Artist's book.
Euville originates from a commission requested by the Tourism Office and the Pays de Commercy Association of local authorities
(Meuse) within the framework of the
New Patrons program proposed by Fondation de France and the interpark cooperation project ‘Paysage Industriel', which links the regional natural parks of Lorraine, Monts d'Ardèche, Pilat and Vercors.

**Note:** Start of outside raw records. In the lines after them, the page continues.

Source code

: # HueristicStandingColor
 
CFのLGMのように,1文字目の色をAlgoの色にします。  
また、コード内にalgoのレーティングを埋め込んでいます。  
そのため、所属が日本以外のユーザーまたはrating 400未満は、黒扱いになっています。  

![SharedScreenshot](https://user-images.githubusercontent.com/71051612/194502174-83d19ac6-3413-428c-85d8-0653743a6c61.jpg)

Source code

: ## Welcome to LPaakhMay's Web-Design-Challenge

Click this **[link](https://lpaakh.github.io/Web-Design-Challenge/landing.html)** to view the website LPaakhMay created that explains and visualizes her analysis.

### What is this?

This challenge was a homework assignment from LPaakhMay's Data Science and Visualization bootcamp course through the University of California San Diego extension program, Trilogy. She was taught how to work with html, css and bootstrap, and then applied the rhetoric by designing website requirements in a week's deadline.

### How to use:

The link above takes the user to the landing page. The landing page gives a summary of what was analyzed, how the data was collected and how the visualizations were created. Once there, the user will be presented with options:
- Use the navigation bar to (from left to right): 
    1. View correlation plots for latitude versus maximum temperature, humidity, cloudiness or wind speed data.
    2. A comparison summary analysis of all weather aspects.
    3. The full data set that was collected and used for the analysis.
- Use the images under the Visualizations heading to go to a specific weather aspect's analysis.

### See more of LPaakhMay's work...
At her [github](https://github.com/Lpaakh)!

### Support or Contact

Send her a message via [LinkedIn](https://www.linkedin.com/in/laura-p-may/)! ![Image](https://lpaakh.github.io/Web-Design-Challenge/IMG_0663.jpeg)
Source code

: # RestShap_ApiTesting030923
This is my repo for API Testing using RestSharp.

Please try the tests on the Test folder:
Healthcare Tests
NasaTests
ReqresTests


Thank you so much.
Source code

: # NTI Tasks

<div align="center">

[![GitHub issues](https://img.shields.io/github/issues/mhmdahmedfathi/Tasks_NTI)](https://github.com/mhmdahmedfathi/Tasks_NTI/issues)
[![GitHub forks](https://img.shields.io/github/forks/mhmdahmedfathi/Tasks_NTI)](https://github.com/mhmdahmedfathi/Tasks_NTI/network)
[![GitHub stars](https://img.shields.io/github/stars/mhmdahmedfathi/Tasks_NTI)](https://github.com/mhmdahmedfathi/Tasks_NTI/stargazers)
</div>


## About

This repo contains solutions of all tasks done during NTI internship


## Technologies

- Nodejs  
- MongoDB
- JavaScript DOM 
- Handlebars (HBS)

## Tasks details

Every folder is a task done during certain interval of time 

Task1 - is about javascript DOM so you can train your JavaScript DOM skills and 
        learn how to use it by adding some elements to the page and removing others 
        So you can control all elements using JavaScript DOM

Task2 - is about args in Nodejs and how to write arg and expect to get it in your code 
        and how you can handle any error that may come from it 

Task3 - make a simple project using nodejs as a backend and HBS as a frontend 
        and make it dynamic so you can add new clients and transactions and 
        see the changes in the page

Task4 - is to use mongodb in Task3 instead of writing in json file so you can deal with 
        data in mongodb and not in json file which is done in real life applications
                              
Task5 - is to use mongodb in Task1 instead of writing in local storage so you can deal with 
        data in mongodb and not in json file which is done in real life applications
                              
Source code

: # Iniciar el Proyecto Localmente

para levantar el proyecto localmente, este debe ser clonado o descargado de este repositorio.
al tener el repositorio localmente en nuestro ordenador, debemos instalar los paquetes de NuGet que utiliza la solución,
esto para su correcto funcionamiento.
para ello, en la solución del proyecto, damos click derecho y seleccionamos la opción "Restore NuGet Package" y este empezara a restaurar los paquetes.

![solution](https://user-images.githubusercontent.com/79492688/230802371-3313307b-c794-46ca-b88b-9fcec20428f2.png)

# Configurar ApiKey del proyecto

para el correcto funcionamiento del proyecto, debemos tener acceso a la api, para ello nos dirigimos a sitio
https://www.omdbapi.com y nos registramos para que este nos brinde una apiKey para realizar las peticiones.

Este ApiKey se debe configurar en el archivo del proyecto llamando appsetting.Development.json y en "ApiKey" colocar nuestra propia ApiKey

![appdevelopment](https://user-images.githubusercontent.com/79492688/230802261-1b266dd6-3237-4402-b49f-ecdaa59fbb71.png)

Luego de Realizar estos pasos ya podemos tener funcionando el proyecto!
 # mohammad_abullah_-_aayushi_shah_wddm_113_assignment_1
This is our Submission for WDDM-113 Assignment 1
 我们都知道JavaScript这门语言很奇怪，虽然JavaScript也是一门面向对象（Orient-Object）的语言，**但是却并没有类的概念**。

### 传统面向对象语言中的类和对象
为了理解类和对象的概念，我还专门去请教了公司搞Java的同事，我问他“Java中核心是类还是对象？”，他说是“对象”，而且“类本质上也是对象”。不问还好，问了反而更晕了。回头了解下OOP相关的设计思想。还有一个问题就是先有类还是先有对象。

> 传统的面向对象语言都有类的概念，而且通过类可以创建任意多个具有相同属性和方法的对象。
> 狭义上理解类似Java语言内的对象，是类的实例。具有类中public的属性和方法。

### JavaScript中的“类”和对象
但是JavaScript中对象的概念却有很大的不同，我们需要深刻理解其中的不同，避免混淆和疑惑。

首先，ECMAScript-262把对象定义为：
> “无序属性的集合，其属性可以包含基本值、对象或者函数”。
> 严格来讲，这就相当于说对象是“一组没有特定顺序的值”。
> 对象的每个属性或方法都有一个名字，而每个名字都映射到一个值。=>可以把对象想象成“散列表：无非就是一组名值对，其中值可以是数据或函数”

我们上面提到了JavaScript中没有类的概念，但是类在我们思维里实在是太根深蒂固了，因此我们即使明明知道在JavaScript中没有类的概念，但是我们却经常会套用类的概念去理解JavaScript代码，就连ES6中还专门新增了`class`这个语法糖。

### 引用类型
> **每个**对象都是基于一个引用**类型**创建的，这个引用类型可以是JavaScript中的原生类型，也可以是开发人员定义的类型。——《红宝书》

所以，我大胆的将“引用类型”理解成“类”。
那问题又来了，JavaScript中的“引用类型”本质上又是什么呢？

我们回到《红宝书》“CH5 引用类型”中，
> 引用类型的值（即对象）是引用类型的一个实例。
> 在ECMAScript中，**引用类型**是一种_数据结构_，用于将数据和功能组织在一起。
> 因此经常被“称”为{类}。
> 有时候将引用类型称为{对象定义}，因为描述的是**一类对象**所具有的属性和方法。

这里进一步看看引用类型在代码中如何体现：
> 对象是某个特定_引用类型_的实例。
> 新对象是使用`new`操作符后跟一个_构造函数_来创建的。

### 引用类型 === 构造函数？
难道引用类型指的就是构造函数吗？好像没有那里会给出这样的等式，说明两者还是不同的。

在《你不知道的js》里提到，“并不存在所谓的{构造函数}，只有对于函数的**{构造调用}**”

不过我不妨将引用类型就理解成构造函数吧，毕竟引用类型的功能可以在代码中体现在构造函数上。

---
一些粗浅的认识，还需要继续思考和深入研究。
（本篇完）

The work consists of three distinct sections. At first, the eye wanders over the artist's photographs of the interiors of old extraction galleries: walls of limestone and stones in subtle tones, the mysterious penumbra of partially banked-up passages, unreal architectures and lights. Halfway through, Pierre Briot and John Paul Streiff's text traces the daily life of a quarryman according to testimonies from witnesses who have since disappeared. It prefaces photographs of graffiti drawn in the galleries, a glimpse into the intimate and human aspects of every day life in the quarries. Some illustrate joyful fantasy; others are dreamy musings, meditation, and a reflection on their apparitional context. The style and the themes are varied: a mysterious bicycle drawn in several places around the gallery, a peremptory drawing of a bottle of wine, a delicate small boat, a man in a hat smoking a cigarette, a woman wearing a low chignon, columns of figures, symbols of political struggle…..Each photograph addresses a narrative constructed by Susanne Bürner during various visits to Euville and its surroundings. The choice of big characters in the layout of the mini -narratives suggests a collection of stories and images intended to play through the memoirs, rather than of a work of erudition. The relationship between text and image avoids straightforward illustration and gives breathing space and distance.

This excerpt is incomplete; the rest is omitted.